In this manner both of these reports reveal that the macro-environment is perhaps the most crucial consideration which influences decisions regarding the choice of foreign investment method in China. Although slightly differing terminology is used it is easy to recognise that the stated factors belong to one of the following aspects of the macro environment – political, economic and legal.
Thus, having identified them as key influencers, this report will now proceed to examining how the changes in these factors is expected to impact on the market entry strategies chosen by foreign investors in the future.
Political factors
It is an undisputable fact that during the last 25 years China has made important steps to liberalise its economy. The changes that occurred since 1979 (see Historical section above) have been gradual and as such reflect the perceptions evolution that has taken place at central government as well as local authorities’ level regarding attitudes towards foreign capital.

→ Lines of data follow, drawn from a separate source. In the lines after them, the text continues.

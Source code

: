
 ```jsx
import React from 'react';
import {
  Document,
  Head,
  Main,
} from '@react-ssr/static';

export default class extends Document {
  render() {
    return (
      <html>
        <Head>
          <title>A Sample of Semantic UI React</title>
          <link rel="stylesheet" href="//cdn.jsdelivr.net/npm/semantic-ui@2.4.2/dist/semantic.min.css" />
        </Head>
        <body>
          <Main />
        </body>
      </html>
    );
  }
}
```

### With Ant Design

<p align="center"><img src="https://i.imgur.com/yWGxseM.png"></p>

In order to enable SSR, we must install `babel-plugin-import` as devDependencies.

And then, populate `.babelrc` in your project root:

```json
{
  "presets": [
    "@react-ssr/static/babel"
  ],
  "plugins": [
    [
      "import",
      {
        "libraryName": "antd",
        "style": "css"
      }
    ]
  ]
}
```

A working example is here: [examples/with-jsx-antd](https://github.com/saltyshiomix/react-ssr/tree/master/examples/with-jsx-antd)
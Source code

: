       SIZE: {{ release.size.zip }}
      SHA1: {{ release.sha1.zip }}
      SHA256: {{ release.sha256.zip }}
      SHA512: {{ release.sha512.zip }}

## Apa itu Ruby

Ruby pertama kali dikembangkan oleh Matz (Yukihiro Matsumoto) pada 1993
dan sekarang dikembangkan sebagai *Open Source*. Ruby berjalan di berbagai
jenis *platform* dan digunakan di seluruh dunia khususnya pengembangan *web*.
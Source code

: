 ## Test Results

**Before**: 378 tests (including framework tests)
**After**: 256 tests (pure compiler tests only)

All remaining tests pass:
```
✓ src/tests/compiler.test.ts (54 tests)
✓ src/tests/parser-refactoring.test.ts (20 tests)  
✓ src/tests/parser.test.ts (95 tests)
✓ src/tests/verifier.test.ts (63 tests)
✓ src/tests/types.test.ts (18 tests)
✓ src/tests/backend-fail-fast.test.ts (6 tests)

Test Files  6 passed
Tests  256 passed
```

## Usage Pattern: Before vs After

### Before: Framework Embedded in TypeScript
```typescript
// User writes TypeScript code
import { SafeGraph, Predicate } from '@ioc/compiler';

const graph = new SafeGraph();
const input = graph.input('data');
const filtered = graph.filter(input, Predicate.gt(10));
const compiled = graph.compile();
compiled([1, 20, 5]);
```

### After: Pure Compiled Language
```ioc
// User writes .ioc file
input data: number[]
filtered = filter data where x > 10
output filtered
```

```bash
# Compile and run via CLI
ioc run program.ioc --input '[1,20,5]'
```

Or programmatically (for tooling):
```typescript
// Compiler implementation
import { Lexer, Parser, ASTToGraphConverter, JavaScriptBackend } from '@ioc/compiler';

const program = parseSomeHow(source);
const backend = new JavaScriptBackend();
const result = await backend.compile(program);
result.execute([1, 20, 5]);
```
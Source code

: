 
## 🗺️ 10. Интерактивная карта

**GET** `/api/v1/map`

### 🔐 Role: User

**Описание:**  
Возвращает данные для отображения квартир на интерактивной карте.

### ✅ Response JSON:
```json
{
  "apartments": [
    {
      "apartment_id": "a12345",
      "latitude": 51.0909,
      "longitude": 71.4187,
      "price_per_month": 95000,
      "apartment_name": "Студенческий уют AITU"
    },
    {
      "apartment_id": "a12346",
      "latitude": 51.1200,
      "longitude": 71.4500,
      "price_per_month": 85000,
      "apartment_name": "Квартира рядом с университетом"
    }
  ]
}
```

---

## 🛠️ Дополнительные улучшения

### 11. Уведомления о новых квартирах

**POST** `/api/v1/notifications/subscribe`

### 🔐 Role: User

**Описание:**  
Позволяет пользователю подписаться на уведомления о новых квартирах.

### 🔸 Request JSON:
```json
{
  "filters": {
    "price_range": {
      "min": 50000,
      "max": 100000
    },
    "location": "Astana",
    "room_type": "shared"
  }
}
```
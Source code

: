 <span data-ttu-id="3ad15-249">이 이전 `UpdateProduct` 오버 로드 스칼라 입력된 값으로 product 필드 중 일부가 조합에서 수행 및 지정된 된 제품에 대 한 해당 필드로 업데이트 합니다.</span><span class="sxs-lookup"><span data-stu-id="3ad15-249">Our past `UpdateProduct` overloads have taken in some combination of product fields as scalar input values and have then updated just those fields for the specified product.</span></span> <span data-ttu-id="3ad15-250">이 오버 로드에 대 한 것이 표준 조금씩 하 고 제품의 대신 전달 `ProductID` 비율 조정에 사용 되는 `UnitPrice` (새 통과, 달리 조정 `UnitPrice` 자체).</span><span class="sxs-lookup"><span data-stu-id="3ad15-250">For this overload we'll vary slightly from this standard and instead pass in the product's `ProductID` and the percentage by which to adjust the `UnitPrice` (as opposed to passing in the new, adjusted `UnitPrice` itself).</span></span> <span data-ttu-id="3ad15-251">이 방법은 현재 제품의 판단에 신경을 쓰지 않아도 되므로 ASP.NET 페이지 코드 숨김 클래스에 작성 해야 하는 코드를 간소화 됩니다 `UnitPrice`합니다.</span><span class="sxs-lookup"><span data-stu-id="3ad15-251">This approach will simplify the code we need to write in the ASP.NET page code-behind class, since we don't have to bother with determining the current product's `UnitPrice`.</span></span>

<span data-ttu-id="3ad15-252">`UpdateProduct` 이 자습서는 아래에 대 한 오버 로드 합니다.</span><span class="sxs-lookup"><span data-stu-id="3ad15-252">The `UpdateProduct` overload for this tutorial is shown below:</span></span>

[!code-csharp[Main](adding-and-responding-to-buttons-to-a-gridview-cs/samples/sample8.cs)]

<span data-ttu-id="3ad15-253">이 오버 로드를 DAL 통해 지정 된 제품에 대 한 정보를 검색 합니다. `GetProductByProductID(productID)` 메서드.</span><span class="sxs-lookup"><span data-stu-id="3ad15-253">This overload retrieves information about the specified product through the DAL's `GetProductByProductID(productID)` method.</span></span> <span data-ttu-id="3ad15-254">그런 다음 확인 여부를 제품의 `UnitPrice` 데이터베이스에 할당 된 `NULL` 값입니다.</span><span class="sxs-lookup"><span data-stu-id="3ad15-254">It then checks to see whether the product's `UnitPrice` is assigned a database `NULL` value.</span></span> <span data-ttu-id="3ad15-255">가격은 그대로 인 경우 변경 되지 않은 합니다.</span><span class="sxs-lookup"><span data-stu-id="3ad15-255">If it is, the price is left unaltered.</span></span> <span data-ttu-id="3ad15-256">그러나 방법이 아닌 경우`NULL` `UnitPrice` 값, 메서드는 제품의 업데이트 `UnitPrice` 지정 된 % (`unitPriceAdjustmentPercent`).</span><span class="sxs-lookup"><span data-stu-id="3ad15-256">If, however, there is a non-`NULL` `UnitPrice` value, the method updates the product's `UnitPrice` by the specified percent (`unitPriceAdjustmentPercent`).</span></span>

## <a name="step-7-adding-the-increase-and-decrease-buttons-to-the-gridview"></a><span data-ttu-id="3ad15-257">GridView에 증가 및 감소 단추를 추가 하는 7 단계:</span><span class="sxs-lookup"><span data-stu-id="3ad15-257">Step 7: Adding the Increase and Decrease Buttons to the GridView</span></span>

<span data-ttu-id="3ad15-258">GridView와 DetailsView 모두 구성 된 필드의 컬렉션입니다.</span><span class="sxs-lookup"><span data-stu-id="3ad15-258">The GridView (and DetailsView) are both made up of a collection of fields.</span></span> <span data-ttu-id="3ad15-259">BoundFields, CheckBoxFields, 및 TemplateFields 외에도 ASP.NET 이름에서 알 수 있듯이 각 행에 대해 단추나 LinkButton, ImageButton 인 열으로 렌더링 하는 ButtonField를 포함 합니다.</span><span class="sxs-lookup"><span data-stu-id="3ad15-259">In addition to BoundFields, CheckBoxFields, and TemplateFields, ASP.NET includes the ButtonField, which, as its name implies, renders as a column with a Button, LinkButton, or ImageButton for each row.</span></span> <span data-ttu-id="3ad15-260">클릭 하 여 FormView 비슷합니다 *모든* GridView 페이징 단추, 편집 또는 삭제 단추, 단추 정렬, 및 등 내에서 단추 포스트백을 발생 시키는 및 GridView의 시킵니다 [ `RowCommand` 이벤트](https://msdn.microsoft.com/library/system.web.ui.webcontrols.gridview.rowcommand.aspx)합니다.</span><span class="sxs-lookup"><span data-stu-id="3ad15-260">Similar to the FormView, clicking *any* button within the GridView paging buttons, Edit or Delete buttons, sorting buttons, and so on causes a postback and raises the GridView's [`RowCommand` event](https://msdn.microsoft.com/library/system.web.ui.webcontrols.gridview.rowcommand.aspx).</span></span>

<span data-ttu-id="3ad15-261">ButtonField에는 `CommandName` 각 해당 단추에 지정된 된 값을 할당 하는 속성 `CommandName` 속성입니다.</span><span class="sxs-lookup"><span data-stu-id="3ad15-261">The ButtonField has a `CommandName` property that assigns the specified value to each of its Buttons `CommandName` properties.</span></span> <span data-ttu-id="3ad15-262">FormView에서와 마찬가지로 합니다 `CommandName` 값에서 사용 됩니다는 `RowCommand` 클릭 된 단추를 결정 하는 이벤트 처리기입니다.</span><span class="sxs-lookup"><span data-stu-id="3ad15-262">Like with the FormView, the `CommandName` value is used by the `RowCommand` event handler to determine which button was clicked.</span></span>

In fact, today the Chinese’s government’s main aim is to actively encourage the participation of FDI into the national economy by providing it with equal opportunities to local companies.
In spite of this, however, China remains a Marxist-style party-state with a history of ideological intolerance and some political unrest in the 1990s. And while in the last decade or so the country has managed to strongly reassure potential investors of the stability of its political regime and the latter’s commitment to economic reforms, some aspects of this factor condition remain unchanged.
Probably the most important of those is the fact that favourable relations with the local government remain a major challenge for most foreign businesses. Managers that have some experience in operating in China state that “Guanxi” (connections in Chinese) remain an important key to doing business in the country. Despite the recent unification of the rules that apply to domestic and foreign companies, the nature of the relationship with the local and/or central government can make or break the business venture. For companies that decide to set up a wholly owned subsidiary (i.e. without the participation of a local partner) this might be particularly challenging. At times even the joint venture method does not guarantee success due to the fact that correctly determining the political connections of the prospective partner and the influences of its senior management with the local and national governments are difficult and often impossible.
As a direct consequence of this many foreign companies still can fall pray to false “guanxi”. In the 2001 Corruption Perception Index published by Transparency International, a global corruption monitoring group, China was ranked 57th out of 91 countries. The problem is substantial and is seriously hindering the growth of foreign direct investment into the country. An indication for this is a recent speech by the President Jiang Zemin in which he called for the need to stop corrupt practices and urged government officials to firmly establish a correct concept of power. Major policy moves to counter corruption so far have included separating the military and the police from business. Nonetheless corruption continues to be a significant issue on the Chinese business scene which would continue to restrain all forms of market entry, including the ones involving direct investment.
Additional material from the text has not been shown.